焼酎のルーツはどこから来たのか?
目次
照葉樹林文化とアラック酒に見る“焼酎伝来”の物語
焼酎は、日本で独自に生まれたお酒のようでいて、そのルーツをたどると、はるか遠いアジアの山岳地帯へとつながっていきます。
稲作よりも古い農耕文化、カビを使った発酵、そして蒸留酒「アラック」。
本記事では、焼酎の起源を「照葉樹林文化」と「アジアの蒸留酒文化」という2つの視点からひもときながら、焼酎が日本に根づくまでの長い旅路を紹介します。
日本の酒文化は「稲作以前」から始まっていた
日本列島では、稲作が伝わる以前から、すでに農耕と発酵の文化が存在していました。
縄文時代初期には、サトイモやヤマイモ類が東南アジアから伝来。
後期になると、アワ・ヒエ・キビ・ソバなどの雑穀栽培が中国・朝鮮半島経由で伝わります。
さらに晩期には稲作技術がもたらされ、日本の農耕文化は大きく転換していきました。
この“稲作以前”の日本文化を語るうえで、近年とくに注目されているのが照葉樹林文化です。
焼酎文化の土壌となった「照葉樹林文化」
照葉樹林文化とは、ヒマラヤ南部から中国南部、台湾、日本南部にかけて広がる常緑広葉樹林帯に育まれた生活文化のこと。
この文化圏では、
・焼畑農耕
・雑穀・イモ類の栽培
・茶・漆・柑橘
・そして原始的な酒造り
が行われてきました。
日本では、宮崎・熊本・鹿児島の山間部(椎葉、高千穂、綾など)が、照葉樹林文化の色濃い地域として知られています。

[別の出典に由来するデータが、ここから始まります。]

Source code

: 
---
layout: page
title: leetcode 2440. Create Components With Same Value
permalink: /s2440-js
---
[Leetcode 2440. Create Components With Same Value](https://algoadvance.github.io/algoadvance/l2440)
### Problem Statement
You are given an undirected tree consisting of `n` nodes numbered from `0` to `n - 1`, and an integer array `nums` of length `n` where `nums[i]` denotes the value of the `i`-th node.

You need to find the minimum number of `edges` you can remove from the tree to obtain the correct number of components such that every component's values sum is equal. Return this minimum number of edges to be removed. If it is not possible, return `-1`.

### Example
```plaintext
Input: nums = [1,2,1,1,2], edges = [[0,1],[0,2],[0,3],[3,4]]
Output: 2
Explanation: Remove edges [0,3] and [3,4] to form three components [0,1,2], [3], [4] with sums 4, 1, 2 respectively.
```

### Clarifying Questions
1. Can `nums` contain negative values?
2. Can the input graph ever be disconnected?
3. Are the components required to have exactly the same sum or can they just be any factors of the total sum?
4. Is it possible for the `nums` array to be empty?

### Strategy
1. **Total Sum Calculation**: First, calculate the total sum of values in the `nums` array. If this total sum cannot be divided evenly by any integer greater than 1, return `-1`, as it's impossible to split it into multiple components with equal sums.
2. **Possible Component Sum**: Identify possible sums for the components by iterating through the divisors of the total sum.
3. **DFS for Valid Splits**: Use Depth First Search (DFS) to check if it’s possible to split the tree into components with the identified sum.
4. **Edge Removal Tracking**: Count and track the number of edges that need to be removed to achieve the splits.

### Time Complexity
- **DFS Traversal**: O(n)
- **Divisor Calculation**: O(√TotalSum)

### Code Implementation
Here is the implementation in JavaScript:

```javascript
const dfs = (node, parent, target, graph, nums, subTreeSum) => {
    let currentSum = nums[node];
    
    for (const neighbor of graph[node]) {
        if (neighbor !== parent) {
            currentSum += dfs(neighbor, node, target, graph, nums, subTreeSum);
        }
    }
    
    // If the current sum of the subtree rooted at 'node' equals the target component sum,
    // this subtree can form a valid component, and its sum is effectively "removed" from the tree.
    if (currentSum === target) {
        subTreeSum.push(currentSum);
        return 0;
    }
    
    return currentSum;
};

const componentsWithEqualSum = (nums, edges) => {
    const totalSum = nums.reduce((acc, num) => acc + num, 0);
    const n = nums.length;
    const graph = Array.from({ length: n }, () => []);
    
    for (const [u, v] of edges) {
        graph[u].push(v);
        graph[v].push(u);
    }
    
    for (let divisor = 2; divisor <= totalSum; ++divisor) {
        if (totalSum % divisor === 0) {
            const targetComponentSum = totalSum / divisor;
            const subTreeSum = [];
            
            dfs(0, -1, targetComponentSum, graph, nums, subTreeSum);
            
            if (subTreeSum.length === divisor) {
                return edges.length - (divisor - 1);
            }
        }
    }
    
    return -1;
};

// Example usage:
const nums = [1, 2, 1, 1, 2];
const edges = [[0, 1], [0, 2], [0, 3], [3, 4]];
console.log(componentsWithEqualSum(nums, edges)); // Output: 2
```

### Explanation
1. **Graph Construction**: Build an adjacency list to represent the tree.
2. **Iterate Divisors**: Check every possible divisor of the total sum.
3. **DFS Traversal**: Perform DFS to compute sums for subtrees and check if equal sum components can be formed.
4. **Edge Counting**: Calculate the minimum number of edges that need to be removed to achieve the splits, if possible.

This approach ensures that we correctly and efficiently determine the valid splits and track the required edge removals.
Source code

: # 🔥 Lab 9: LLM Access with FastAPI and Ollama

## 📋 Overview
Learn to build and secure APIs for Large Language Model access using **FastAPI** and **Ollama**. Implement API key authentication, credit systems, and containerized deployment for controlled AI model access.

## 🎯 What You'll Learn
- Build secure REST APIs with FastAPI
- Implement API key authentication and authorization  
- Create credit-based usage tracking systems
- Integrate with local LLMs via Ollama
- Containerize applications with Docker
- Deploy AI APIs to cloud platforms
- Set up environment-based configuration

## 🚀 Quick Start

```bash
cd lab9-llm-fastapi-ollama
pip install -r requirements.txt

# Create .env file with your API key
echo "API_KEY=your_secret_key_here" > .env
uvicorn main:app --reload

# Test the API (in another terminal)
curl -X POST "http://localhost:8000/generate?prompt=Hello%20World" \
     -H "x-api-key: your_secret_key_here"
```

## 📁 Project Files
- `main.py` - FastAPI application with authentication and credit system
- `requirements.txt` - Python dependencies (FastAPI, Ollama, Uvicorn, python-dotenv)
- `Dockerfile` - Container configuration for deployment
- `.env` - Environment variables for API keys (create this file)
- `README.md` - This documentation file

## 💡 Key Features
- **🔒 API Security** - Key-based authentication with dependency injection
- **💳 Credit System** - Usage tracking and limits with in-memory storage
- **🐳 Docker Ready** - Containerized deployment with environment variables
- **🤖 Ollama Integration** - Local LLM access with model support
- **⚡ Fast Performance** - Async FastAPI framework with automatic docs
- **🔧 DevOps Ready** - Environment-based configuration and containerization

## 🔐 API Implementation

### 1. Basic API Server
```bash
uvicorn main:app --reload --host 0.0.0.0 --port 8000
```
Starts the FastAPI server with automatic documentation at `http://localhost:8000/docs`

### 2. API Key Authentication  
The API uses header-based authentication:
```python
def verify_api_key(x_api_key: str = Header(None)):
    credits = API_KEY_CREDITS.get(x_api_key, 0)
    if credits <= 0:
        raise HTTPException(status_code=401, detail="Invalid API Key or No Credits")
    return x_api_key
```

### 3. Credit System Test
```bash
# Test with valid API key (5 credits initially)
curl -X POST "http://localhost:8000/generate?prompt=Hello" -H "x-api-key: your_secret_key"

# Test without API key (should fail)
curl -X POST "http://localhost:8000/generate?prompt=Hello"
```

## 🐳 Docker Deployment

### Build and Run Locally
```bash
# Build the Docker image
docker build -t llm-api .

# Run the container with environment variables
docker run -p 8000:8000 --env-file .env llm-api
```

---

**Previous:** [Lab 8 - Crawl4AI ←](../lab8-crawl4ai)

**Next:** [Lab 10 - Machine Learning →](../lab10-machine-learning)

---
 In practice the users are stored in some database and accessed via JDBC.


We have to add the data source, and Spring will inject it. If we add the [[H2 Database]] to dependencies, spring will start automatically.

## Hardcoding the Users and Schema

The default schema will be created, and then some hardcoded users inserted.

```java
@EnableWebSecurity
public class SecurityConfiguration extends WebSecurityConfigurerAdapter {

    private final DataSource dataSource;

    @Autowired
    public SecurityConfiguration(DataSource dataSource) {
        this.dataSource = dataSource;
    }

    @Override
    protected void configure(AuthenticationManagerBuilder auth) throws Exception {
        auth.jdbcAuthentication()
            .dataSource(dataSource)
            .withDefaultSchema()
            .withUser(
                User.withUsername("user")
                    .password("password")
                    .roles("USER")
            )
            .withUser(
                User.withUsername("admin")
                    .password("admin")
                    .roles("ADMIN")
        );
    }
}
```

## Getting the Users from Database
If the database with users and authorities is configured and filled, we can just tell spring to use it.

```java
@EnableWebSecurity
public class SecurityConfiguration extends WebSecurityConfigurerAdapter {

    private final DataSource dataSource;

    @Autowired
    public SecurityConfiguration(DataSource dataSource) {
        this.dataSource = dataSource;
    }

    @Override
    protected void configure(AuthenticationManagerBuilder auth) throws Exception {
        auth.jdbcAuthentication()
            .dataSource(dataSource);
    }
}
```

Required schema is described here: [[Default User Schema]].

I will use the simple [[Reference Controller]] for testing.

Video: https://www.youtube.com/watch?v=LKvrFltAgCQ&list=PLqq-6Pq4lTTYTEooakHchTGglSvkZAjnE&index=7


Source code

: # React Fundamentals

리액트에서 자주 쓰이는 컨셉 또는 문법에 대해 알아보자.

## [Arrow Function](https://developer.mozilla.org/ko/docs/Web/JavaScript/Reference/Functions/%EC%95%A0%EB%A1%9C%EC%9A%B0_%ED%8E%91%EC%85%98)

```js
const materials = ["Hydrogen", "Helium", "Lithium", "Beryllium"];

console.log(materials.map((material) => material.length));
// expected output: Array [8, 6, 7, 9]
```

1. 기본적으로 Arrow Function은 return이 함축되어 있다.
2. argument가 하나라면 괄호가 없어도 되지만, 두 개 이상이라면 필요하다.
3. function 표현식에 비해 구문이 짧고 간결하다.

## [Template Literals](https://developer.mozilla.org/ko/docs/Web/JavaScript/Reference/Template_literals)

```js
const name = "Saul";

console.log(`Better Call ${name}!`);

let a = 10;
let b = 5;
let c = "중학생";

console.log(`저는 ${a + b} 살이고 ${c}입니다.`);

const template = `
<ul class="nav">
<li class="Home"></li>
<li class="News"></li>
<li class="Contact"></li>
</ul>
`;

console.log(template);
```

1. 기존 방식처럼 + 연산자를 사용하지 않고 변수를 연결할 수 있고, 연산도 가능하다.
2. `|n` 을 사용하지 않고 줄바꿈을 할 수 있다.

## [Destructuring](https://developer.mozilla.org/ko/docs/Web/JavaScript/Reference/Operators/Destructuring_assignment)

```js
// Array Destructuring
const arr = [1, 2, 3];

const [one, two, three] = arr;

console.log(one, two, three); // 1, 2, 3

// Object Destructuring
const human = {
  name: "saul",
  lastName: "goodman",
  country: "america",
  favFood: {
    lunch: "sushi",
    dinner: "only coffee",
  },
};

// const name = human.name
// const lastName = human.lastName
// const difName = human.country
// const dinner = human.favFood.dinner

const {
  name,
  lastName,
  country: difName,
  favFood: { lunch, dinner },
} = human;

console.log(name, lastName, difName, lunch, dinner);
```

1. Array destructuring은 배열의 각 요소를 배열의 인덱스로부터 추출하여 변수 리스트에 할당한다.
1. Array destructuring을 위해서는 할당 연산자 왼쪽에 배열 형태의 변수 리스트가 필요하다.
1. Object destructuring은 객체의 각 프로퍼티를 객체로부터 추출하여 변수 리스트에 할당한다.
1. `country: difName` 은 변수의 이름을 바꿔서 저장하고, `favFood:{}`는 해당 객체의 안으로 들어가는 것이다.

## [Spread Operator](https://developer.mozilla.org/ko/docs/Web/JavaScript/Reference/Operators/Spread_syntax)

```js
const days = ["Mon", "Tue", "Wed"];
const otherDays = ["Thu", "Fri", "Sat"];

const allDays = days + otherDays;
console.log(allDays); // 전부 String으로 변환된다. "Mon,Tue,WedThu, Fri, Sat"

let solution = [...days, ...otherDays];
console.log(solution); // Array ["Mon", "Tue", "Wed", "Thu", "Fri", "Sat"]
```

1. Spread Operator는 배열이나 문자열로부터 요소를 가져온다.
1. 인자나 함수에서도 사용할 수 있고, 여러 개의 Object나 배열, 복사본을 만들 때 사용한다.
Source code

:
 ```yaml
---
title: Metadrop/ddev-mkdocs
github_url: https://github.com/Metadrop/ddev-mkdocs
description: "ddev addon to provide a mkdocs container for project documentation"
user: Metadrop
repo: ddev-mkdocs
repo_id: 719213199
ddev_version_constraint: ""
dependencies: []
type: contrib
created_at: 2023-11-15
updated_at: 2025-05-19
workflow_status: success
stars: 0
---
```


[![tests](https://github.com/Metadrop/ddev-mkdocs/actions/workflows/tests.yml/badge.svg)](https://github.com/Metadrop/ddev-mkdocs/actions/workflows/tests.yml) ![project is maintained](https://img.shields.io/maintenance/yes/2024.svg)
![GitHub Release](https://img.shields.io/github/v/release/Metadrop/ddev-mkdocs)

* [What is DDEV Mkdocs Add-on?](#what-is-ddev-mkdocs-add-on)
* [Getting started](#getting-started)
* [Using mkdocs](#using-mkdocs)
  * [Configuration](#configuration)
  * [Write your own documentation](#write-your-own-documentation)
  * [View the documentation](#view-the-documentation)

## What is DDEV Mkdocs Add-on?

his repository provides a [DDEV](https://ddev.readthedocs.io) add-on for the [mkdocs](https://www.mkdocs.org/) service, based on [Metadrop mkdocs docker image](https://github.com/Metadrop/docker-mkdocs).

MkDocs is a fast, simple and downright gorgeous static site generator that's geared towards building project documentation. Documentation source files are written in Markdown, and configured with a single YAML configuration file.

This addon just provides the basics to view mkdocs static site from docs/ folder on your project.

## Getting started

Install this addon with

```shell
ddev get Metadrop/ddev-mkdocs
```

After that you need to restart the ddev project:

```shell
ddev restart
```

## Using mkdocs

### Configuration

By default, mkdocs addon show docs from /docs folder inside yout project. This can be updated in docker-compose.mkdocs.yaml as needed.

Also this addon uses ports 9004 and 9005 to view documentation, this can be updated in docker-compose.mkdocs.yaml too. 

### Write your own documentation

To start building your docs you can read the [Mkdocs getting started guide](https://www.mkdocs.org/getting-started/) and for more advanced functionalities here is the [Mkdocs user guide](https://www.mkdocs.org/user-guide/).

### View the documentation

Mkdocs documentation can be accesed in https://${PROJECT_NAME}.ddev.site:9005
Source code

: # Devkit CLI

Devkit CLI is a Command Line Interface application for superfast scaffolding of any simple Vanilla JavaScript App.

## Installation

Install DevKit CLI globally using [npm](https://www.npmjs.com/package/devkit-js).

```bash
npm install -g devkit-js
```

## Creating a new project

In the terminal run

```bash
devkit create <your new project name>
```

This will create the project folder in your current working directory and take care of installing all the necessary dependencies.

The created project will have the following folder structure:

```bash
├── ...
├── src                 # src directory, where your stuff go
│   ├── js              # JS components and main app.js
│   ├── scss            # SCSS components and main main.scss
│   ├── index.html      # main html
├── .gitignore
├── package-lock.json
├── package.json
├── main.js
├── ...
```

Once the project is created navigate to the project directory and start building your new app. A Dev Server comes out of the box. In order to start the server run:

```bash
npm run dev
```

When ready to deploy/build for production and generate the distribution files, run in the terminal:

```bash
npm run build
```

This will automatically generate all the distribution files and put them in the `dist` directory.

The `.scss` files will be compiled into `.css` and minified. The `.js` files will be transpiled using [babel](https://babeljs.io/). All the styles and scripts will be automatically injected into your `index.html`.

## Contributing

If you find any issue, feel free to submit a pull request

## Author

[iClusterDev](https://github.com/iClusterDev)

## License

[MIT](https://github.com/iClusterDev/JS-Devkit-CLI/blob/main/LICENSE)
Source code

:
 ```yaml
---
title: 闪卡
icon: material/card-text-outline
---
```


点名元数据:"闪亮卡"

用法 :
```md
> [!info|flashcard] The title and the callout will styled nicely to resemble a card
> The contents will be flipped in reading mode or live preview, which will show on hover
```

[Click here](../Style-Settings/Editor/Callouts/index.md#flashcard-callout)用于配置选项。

そしてこの地域こそ、のちに焼酎文化の中心地となっていきます。
アジアの酒は「カビ」がつくった
世界の酒文化は大きく2つに分けられます。
・ヨーロッパ・西アジア:麦芽文化(ビール・ウイスキー)
・東アジア・東南アジア:カビ文化(麹の酒)
日本酒・味噌・醤油・焼酎はすべて、カビ(麹菌)によってデンプンを糖に変える文化から生まれました。
湿潤なモンスーン気候に属する照葉樹林帯は、カビが育ちやすい土地。
この風土こそが、焼酎を生む“微生物文化”の土台だったのです。
焼酎の原形「アラック酒」との出会い
焼酎の源流にあるとされるのが、中東からインド、東南アジアに広がった蒸留酒「アラック」です。
ヒマラヤ周辺では、
・チャン(低アルコールの醸造酒)
・ロキシー(蒸留酒)
が飲まれており、これらはアラック系統の酒と考えられています。
この蒸留酒文化が中国南部を経て琉球へ伝わり、泡盛となり、やがて焼酎へとつながっていきました。
雲南省に残る“焼酎の原風景”
1990年、中国・雲南省では、原始的な焼酎造りが確認されています。
・散麹(日本の種麹に近い形)
・固体発酵
・カブト釜型の蒸留器
これらは、日本の伝統的焼酎製法と驚くほどよく似ていました。
少数民族の集落では、今も祭礼用の酒として蒸留酒が造られ、55度近い原酒が飲まれていたといいます。
焼酎は、決して“突然日本で生まれた酒”ではなく、アジアの山岳文化の中で長い時間をかけて育まれてきた酒だったのです。
タイの「ラオ・カオ」と泡盛の共通点
タイの蒸留酒「ラオ・カオ」も、焼酎と深い関係をもつ酒です。
米を蒸し、餅状の種麹「ルクパン」で糖化・発酵させ、蒸留する。
この工程は、泡盛と非常によく似ています。
使用される微生物は異なるものの、「麹+蒸留」という設計思想は完全に同系統。
ここにも、焼酎がアジア酒文化の一員である証が残っています。
焼酎は“日本化されたアジアの酒”
焼酎は、西アジアに始まる蒸留技術と、照葉樹林文化が育てたカビ文化が出会い、日本の風土の中で磨かれて完成した酒です。
黒麹・白麹の発達、酸による腐敗防止、南九州での定着。
それらすべてが、日本の環境が生んだ進化によって誕生したのでした。
まとめ|一杯の焼酎は、アジアの記憶を飲んでいる
私たちが何気なく飲んでいる焼酎は、ヒマラヤの山岳民族、雲南の集落、琉球の島々、南九州の蔵元へと連なる、“一万年規模の酒の系譜”の末にあります。
焼酎は、土地の酒でありながら、アジアの酒でもあるのです。
次にグラスを手に取るとき、その奥に流れる長い時間にも、少しだけ思いを馳せてみてはいかがでしょうか。